▶ Records supplied

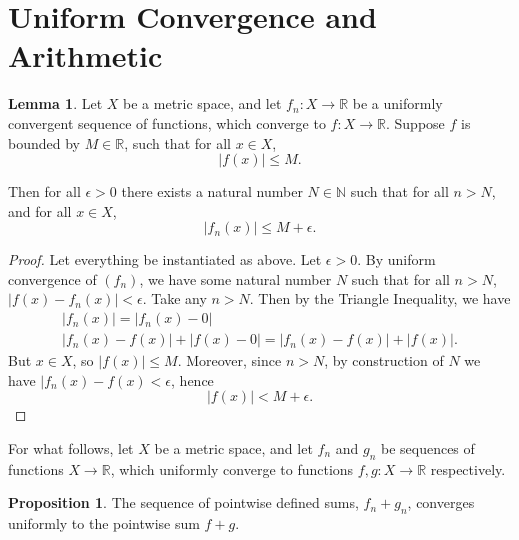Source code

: \documentclass[12pt]{article}
\newcommand{\R}{\mathbb{R}}
\newcommand{\N}{\mathbb{N}}
\theoremstyle{definition}
\newtheorem{proposition}{Proposition}
\newtheorem{lemma}{Lemma}
\begin{document}
\section{Uniform Convergence and Arithmetic}

\begin{lemma}
 Let $X$ be a metric space, and let $f_n:X\to \R$ be a uniformly convergent sequence of functions, which converge to $f:X\to \R$. Suppose 
$f$ is bounded by $M\in \R$, such that for all $x\in X$, 
\[
	|f(x)| \le M.
\]

Then for all $\epsilon > 0 $ there exists a natural number $N\in \N$ such that for all $n> N$, and for all $x\in X$, 
\[
	|f_n(x)| \le M + \epsilon.
\]

\end{lemma}

\begin{proof} Let everything be instantiated as above. Let $\epsilon > 0$. By uniform convergence of $(f_n)$, we have some natural number $N$ such 
that for all $n > N$, $ |f(x) - f_n(x)| < \epsilon $. Take any $n> N$. Then by the Triangle Inequality, we have
\begin{equation}
	\begin{split}
		|f_n(x)| = |f_n(x) - 0| \\
		|f_n(x) - f(x)| + |f(x) - 0| = |f_n(x) - f(x)| + |f(x)|.
	\end{split}
\end{equation}
But $ x\in X $, so $ |f(x)| \le M $. Moreover, since $n> N$, by construction of $N$ we have $ |f_n(x) - f(x) <\epsilon$, hence
\[
|f(x)| < M + \epsilon.
\]

 \end{proof}

For what follows, let $X$ be a metric space, and let $f_n$ and $g_n$ be sequences of functions $ X\to \R $, which uniformly converge to functions 
$f,g:X\to \R$ respectively.

\begin{proposition}
The sequence of pointwise defined sums, $ f_n+g_n $, converges uniformly to the pointwise sum $f+g$.
\end{proposition}
\end{document}
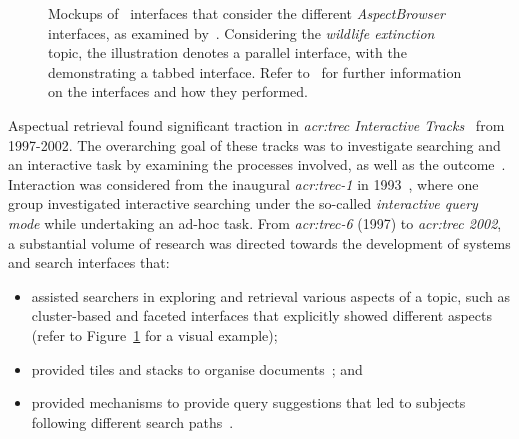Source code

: \begin{figure}[t!]
    \centering
    \caption[Mockups of aspect-based retrieval system interfaces]{Mockups of \searchlogo~interfaces that consider the different \emph{AspectBrowser} interfaces, as examined by~\cite{villa2009aspect_interface}. Considering the \emph{wildlife extinction} topic, the  illustration denotes a parallel interface, with the  demonstrating a tabbed interface. Refer to~\cite{villa2009aspect_interface} for further information on the interfaces and how they performed.}
    \label{fig:tabbed_interface}
\end{figure}

Aspectual retrieval found significant traction in \emph{\gls{acr:trec} Interactive Tracks}~\citep{over2001trec} from 1997-2002. The overarching goal of these tracks was to investigate searching and an interactive task by examining the processes involved, as well as the outcome~\citep{over2001trec}. Interaction was considered from the inaugural \emph{\gls{acr:trec}-1} in 1993~\citep{harman1993trec1}, where one group investigated interactive searching under the so-called \emph{interactive query mode} while undertaking an ad-hoc task. From \emph{\gls{acr:trec}-6} (1997) to \emph{\gls{acr:trec} 2002}, a substantial volume of research was directed towards the development of systems and search interfaces that:

\begin{itemize}
    \item{assisted searchers in exploring and retrieval various aspects of a topic, such as cluster-based and faceted interfaces that explicitly showed different aspects~\citep{mcdonald1998interactive, villa2009aspect_interface} (refer to Figure~\ref{fig:tabbed_interface} for a visual example);}
    \item{provided tiles and stacks to organise documents~\citep{hearst1995tilebars, hearst1997texttiling, harper2006piling, iwata2012tilediversified}; and}
    \item{provided mechanisms to provide query suggestions that led to subjects following different search paths~\citep{kato2012query_suggestion, umemoto2016scentbar}.}
\end{itemize}

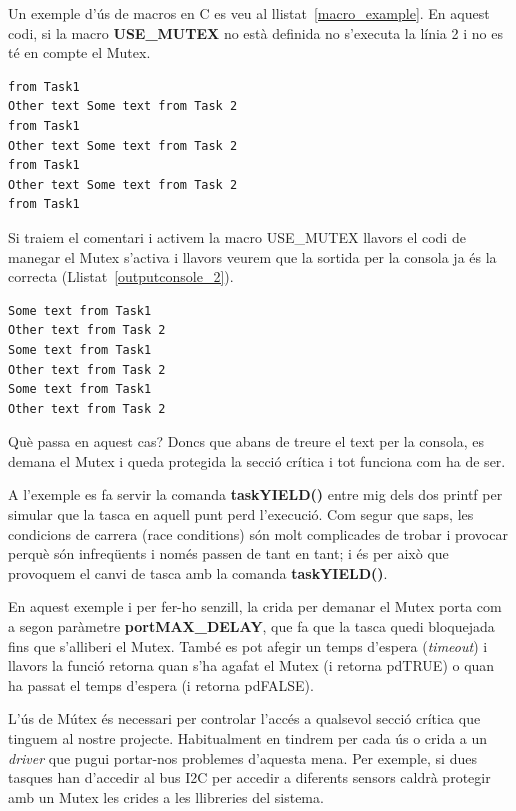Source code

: \begin{remark}
 Un exemple d'ús de macros en C es veu al llistat~\ref{macro_example}. En aquest codi, si la macro {\bf USE\_MUTEX} no està definida no s'executa la línia 2 i no es té en compte el Mutex.
\end{remark}


\begin{lstlisting}[style=customc, label=outputconsole_1, caption=Sortida de la consola sense Mutex]
from Task1
Other text Some text from Task 2
from Task1
Other text Some text from Task 2
from Task1
Other text Some text from Task 2
from Task1
\end{lstlisting}

Si traiem el comentari i activem la macro USE\_MUTEX llavors el codi de manegar el Mutex s'activa i llavors veurem que la sortida per la consola ja és la correcta (Llistat~\ref{outputconsole_2}).
\begin{lstlisting}[style=customc, label=outputconsole_2, caption=Sortida de la consola amb Mutex]
Some text from Task1
Other text from Task 2
Some text from Task1
Other text from Task 2
Some text from Task1
Other text from Task 2
\end{lstlisting}

Què passa en aquest cas? Doncs que abans de treure el text per la consola, es demana el Mutex i queda protegida la secció crítica i tot funciona com ha de ser.

A l'exemple es fa servir la comanda {\bf taskYIELD()} entre mig dels dos printf per simular que la tasca en aquell punt perd l'execució. Com segur que saps, les condicions de carrera (\glspl{race condition}) són molt complicades de trobar i provocar perquè són infreqüents i només passen de tant en tant; i és per això que provoquem el canvi de tasca amb la comanda {\bf taskYIELD()}.

En aquest exemple i per fer-ho senzill, la crida per demanar el Mutex porta com a segon paràmetre {\bf portMAX\_DELAY}, que fa que la tasca quedi bloquejada fins que s'alliberi el Mutex. També es pot afegir un temps d'espera ({\em timeout}) i llavors la funció retorna quan s'ha agafat el Mutex (i retorna \gls{pdTRUE}) o quan ha passat el temps d'espera (i retorna \gls{pdFALSE}).

L'ús de Mútex és necessari per controlar l'accés a qualsevol secció crítica que tinguem al nostre projecte. Habitualment en tindrem per cada ús o crida a un {\em driver} que pugui portar-nos problemes d'aquesta mena. Per exemple, si dues tasques han d'accedir al bus \gls{I2C} per accedir a diferents sensors caldrà protegir amb un Mutex les crides a les llibreries del sistema.

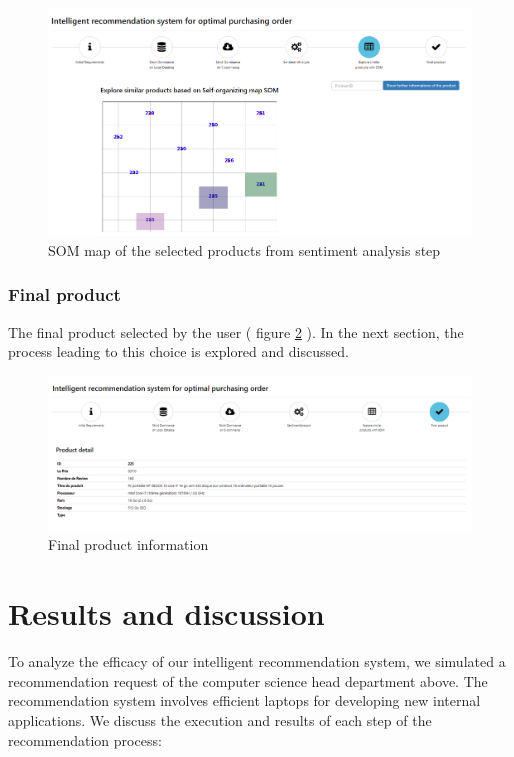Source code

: \documentclass[preprint,3p,onecolumn]{elsarticle}
\begin{document}
\begin{figure}[H]
\centering
\includegraphics[scale=.3]{05_SOM}
\caption{ SOM map of the selected products from sentiment analysis step}
\label{05_SOM}
\end{figure}


\subsubsection{Final product}

\par The final product selected by the user ( figure \ref{06_Final_product} ). In the next section, the process leading to this choice is explored and discussed.

\begin{figure}[H]
\centering
\includegraphics[scale=.3]{06_Final_product}
\caption{Final product information}
\label{06_Final_product}
\end{figure}

\section{Results and discussion}

\par To analyze the efficacy of our intelligent recommendation system, we simulated a recommendation request of the computer science head department above. The recommendation system involves efficient laptops for developing new internal applications. We discuss the execution and results of each step of the recommendation process:
\end{document}
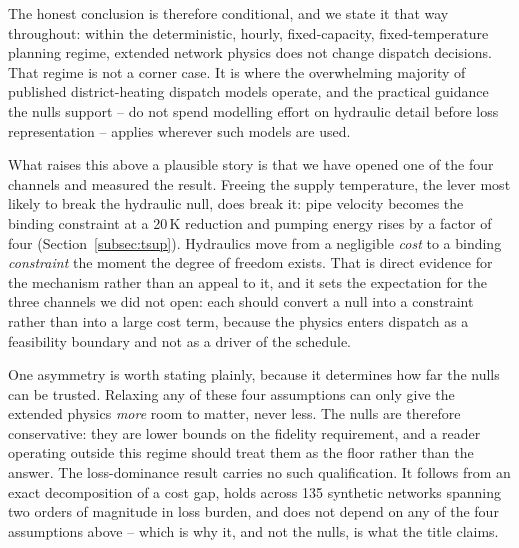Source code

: The honest conclusion is therefore conditional, and we state it that way throughout: within
the deterministic, hourly, fixed-capacity, fixed-temperature planning regime, extended
network physics does not change dispatch decisions. That regime is not a corner case. It is
where the overwhelming majority of published district-heating dispatch models operate, and
the practical guidance the nulls support -- do not spend modelling effort on hydraulic
detail before loss representation -- applies wherever such models are used.

What raises this above a plausible story is that we have opened one of the four channels
and measured the result. Freeing the supply temperature, the lever most likely to break the
hydraulic null, does break it: pipe velocity becomes the binding constraint at a 20\,K
reduction and pumping energy rises by a factor of four
(Section~\ref{subsec:tsup}). Hydraulics move from a negligible \emph{cost} to a binding
\emph{constraint} the moment the degree of freedom exists. That is direct evidence for the
mechanism rather than an appeal to it, and it sets the expectation for the three channels
we did not open: each should convert a null into a constraint rather than into a large cost
term, because the physics enters dispatch as a feasibility boundary and not as a driver of
the schedule.

One asymmetry is worth stating plainly, because it determines how far the nulls can be
trusted. Relaxing any of these four assumptions can only give the extended physics
\emph{more} room to matter, never less. The nulls are therefore conservative: they are
lower bounds on the fidelity requirement, and a reader operating outside this regime should
treat them as the floor rather than the answer. The loss-dominance result carries no such
qualification. It follows from an exact decomposition of a cost gap, holds across 135
synthetic networks spanning two orders of magnitude in loss burden, and does not depend on
any of the four assumptions above -- which is why it, and not the nulls, is what the title
claims.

▶ Your instructions
Once you have counted the lines above that contain "than", give that number alone.

▶ Solution to this task
3